Thursday, September 8, 2011

Bruce G. Hallenbeck: Hammer Fantasy & Sci-Fi

Bruce G. Hallenbeck and Hemlock Books have done it again. Following their first publication (The Hammer Vampire: Read my review, buy the book, do it now!) the two have teamed up again and this time focused on Hammer Fantasy & Sci-Fi.

And just like the previous book this one's a keeper.

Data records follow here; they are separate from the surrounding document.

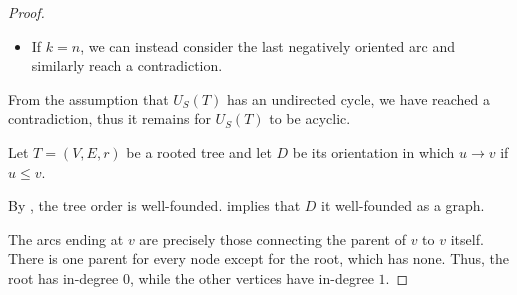 \begin{proof}
\begin{itemize}
    \item If \( k = n \), we can instead consider the last negatively oriented arc and similarly reach a contradiction.
  \end{itemize}

  From the assumption that \( U_S(T) \) has an undirected cycle, we have reached a contradiction, thus it remains for \( U_S(T) \) to be acyclic.

   Let \( T = (V, E, r) \) be a rooted tree and let \( D \) be its orientation in which \( u \to v \) if \( u \leq v \).

   By , the tree order is well-founded.  implies that \( D \) it well-founded as a graph.

   The arcs ending at \( v \) are precisely those connecting the parent of \( v \) to \( v \) itself. There is one parent for every node except for the root, which has none. Thus, the root has in-degree \( 0 \), while the other vertices have in-degree \( 1 \).
\end{proof}

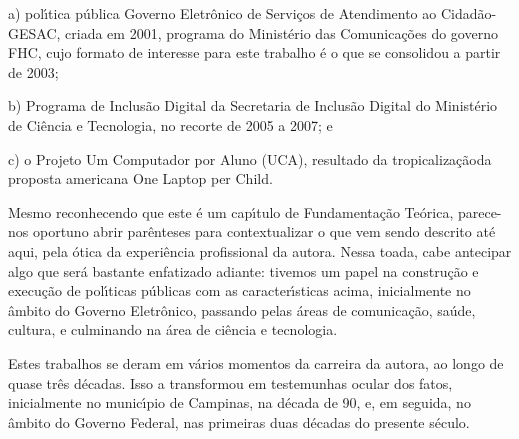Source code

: \documentclass[
12pt,		%
openright,	%
twoside,  %
a4paper,			%
chapter=TITLE,		%
english,			%
french,				%
spanish,			%
brazil				%
]{USPSC-classe/USPSC}
\begin{document}
\begin{alineas}
\item a) pol\'{\i}tica p\'ublica \textquotedbl Governo Eletr\^onico de Servi\c{c}os de Atendimento ao Cidad\~ao-GESAC\textquotedbl , criada em 2001, programa do Minist\'erio das Comunica\c{c}\~oes do governo FHC, cujo formato de interesse para este trabalho \'e o que se consolidou a partir de 2003;

\item b) Programa de Inclus\~ao Digital da Secretaria de Inclus\~ao Digital do Minist\'erio de Ci\^encia e Tecnologia, no recorte de 2005 a 2007; e
\item c) o Projeto Um Computador por Aluno (UCA), resultado da \textquotedbl tropicaliza\c{c}\~ao\textquotedbl  da proposta americana \textquotedbl One Laptop per Child\textquotedbl .
\end{alineas}

Mesmo reconhecendo que este \'e um cap\'{\i}tulo de Fundamenta\c{c}\~ao Te\'orica, parece-nos oportuno abrir par\^enteses para contextualizar o que vem sendo descrito at\'e aqui, pela \'otica da experi\^encia profissional da autora. Nessa toada, cabe antecipar algo que ser\'a bastante enfatizado adiante: tivemos um papel na constru\c{c}\~ao e execu\c{c}\~ao de pol\'{\i}ticas p\'ublicas com as caracter\'{\i}sticas acima, inicialmente no \^ambito do Governo Eletr\^onico, passando pelas \'areas de comunica\c{c}\~ao, sa\'ude, cultura, e culminando na \'area de ci\^encia e tecnologia.

















Estes trabalhos se deram em v\'arios momentos da carreira da autora, ao longo de quase tr\^es d\'ecadas. Isso a transformou em testemunhas ocular dos fatos, inicialmente no  munic\'{\i}pio de Campinas, na d\'ecada de 90, e, em seguida, no \^ambito do Governo Federal, nas primeiras duas d\'ecadas do presente s\'eculo.
\end{document}
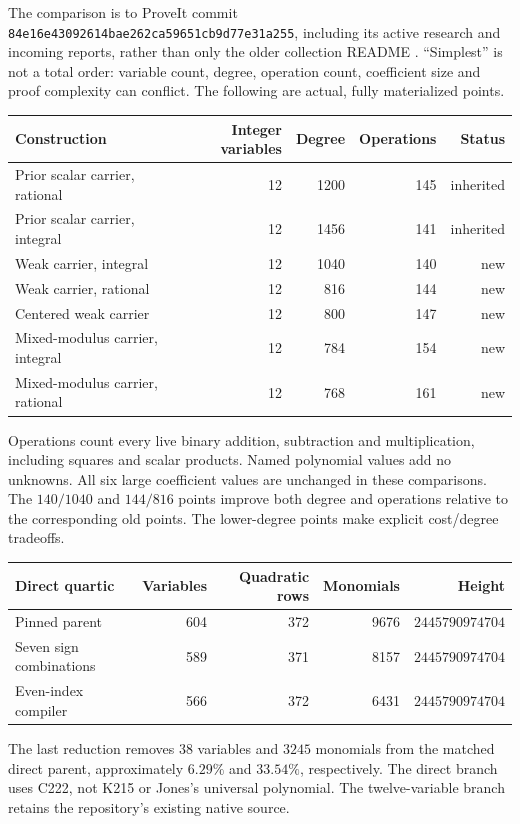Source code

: \documentclass[11pt]{article}
\newcommand{\file}[1]{\nolinkurl{#1}}
\theoremstyle{definition}\newtheorem{definition}[theorem]{Definition}
\theoremstyle{remark}\newtheorem{remark}[theorem]{Remark}
\begin{document}
The comparison is to ProveIt commit
\file{84e16e43092614bae262ca59651cb9d77e31a255}, including its active research
and incoming reports, rather than only the older collection README
\cite{repo,latest}. ``Simplest'' is not a total order: variable count,
degree, operation count, coefficient size and proof complexity can conflict.
The following are actual, fully materialized points.

\begin{center}
\begin{tabular}{lrrrr}
\toprule
Construction & Integer variables & Degree & Operations & Status\\
\midrule
Prior scalar carrier, rational &12&1200&145& inherited\\
Prior scalar carrier, integral &12&1456&141& inherited\\
Weak carrier, integral &12&1040&140& new\\
Weak carrier, rational &12&816&144& new\\
Centered weak carrier &12&800&147& new\\
Mixed-modulus carrier, integral &12&784&154& new\\
Mixed-modulus carrier, rational &12&768&161& new\\
\bottomrule
\end{tabular}
\end{center}
Operations count every live binary addition, subtraction and multiplication,
including squares and scalar products. Named polynomial values add no
unknowns. All six large coefficient values are unchanged in these comparisons.
The $140/1040$ and $144/816$ points improve both degree and operations
relative to the corresponding old points. The lower-degree points make
explicit cost/degree tradeoffs.

\begin{center}
\begin{tabular}{lrrrr}
\toprule
Direct quartic & Variables & Quadratic rows & Monomials & Height\\
\midrule
Pinned parent &604&372&9676&$2445790974704$\\
Seven sign combinations &589&371&8157&$2445790974704$\\
Even-index compiler &566&372&6431&$2445790974704$\\
\bottomrule
\end{tabular}
\end{center}
The last reduction removes $38$ variables and $3245$ monomials from the
matched direct parent, approximately $6.29\%$ and $33.54\%$, respectively.
The direct branch uses C222, not K215 or Jones's universal polynomial.
The twelve-variable branch retains the repository's existing native source.
\end{document}
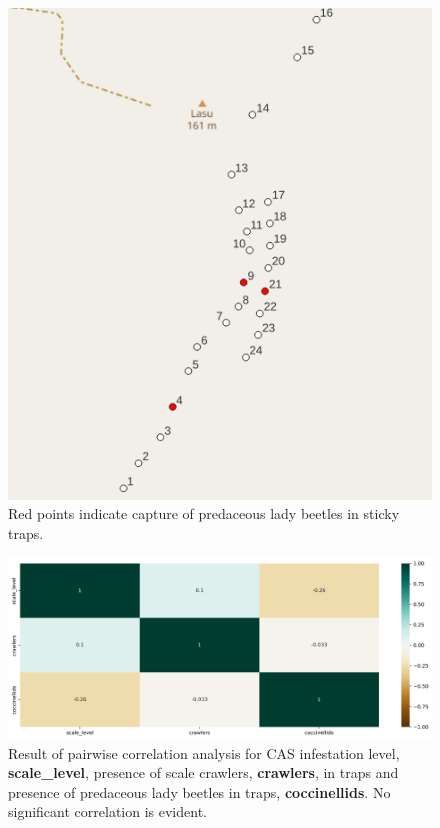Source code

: \documentclass[12pt,letterpaper,english,bibliography=totocnumbered, abstract=on]{scrartcl}
\begin{document}
\begin{figure}[p]
	\centering
	\includegraphics[width=\linewidth]{../sticky_traps/coccinellids}
	\caption{Red points indicate capture of predaceous lady beetles in sticky traps.}
	\label{fig:coccinellids}
\end{figure}

\begin{figure}[p]
	\centering
	\includegraphics[width=\linewidth]{../sticky_traps/heatmap}
	\caption{Result of pairwise correlation analysis for CAS infestation level, \textbf{scale\_level}, presence of scale crawlers, \textbf{crawlers}, in traps and presence of predaceous lady beetles in traps, \textbf{coccinellids}. No significant correlation is evident.}
	\label{fig:heatmap}
\end{figure}
\end{document}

For starters: This is the first full length work dedicated to the Hammer Fantasy and Sci-Fi movies. As much as I have enjoyed most of the Hammer books that have come out in the last couple of years, most have covered well trodden grounds and either focus on general Hammer history or more particularly on their Gothic heritage. It's significant that a lot of the last few books about Hammer were very much visual treats. I love a coffee table book just like the next fan but the recent glut of those is symptomatic for the fact that, well, there really is only so much that can be said about them. Very soon we are going to have a situation similar to the Universal industry where writers have to depend on dragging out Dwight Frye's next-door neighbor's second cousin's grandson to come up with anything remotely new.

With Hammer we're luckily not quite there yet and some parts of their filmography are still relative Terra Incognita... or should I say Uncharted Seas? Their Sci-Fi and Fantasy output e.g. was only ever covered in a few articles here or there and even then primarily focused on some of the films individually but was never deemed sufficiently interesting enough to warrant a proper book.

Until now.

Hammer Fantasy & Sci-Fi is also a beauty to look at. Starting with one of the most stunning looking Hammer book covers I have ever seen it then follows the format of the previous work. It's richly illustrated mainly in black and white but also carries a coloured 8-page section in the middle.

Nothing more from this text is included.